**TASK STATEMENT:** Write out again, exactly, the lines of the listing below from the first one through the one that contains "This page summarizes", and no other lines.

**RECORDS TO USE:**

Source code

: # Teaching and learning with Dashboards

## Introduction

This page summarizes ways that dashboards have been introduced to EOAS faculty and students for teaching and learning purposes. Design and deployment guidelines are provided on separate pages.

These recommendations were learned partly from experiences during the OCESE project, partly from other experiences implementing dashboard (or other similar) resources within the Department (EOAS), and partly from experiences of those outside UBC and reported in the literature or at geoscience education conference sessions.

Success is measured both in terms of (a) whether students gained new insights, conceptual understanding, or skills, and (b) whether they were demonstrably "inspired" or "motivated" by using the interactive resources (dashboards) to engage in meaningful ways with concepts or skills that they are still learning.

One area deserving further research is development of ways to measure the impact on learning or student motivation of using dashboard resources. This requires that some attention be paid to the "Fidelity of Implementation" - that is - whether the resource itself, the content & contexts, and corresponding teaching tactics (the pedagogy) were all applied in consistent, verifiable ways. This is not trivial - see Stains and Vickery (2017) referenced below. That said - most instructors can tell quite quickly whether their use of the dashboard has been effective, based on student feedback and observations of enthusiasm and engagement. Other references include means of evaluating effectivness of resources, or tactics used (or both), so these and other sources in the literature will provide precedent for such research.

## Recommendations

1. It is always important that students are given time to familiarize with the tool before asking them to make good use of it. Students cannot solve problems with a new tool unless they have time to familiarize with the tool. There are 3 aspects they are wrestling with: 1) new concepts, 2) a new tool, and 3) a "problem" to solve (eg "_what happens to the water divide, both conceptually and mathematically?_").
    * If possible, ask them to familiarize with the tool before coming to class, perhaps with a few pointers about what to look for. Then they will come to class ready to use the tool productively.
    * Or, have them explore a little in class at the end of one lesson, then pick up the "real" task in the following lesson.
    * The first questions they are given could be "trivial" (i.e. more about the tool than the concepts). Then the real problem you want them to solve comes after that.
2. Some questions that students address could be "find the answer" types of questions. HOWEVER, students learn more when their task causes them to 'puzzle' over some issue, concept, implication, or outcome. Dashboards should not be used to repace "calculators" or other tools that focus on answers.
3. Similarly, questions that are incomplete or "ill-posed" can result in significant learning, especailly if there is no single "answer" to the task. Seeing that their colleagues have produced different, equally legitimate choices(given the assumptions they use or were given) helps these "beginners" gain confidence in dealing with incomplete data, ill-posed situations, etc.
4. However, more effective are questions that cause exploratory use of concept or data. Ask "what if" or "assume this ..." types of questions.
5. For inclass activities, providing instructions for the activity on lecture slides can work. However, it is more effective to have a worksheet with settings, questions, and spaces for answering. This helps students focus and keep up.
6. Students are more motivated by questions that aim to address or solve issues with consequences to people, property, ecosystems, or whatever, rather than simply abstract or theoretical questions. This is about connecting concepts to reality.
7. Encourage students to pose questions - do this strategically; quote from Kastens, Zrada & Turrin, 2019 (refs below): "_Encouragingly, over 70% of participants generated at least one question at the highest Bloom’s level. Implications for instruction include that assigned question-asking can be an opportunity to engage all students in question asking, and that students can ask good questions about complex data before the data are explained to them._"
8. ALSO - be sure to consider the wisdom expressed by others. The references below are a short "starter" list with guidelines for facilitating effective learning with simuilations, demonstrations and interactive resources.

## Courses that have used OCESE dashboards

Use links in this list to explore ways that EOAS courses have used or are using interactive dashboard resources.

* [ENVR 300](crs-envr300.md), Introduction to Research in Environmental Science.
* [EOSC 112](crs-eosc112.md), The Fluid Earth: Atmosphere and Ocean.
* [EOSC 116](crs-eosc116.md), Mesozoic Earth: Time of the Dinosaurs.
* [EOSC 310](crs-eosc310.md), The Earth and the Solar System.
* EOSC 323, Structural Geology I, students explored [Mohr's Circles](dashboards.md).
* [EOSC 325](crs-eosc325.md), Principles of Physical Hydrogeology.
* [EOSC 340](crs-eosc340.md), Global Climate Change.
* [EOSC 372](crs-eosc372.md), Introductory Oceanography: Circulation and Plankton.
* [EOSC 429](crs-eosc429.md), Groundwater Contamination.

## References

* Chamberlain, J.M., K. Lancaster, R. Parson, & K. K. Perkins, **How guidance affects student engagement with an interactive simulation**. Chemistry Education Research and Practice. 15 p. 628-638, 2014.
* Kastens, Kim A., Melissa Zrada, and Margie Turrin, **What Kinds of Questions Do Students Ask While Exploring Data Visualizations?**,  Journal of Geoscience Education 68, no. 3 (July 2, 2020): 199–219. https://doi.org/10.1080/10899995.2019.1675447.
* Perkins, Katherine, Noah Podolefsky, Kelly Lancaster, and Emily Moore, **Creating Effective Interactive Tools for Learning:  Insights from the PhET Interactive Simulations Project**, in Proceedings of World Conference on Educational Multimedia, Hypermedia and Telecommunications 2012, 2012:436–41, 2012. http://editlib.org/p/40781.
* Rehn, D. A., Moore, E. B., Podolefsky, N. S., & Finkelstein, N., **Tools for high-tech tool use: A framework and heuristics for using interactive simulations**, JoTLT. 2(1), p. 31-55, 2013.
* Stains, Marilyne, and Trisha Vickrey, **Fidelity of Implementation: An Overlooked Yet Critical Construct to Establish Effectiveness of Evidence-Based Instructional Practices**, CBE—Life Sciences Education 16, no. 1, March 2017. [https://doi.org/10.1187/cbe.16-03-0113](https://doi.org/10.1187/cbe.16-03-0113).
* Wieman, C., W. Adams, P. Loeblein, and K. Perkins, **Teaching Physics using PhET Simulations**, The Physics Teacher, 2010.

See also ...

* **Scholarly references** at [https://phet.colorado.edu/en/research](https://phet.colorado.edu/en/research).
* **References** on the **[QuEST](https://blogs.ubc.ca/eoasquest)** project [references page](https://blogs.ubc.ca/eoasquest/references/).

**TASK RESULT:**
Source code

: # Teaching and learning with Dashboards

## Introduction

This page summarizes ways that dashboards have been introduced to EOAS faculty and students for teaching and learning purposes. Design and deployment guidelines are provided on separate pages.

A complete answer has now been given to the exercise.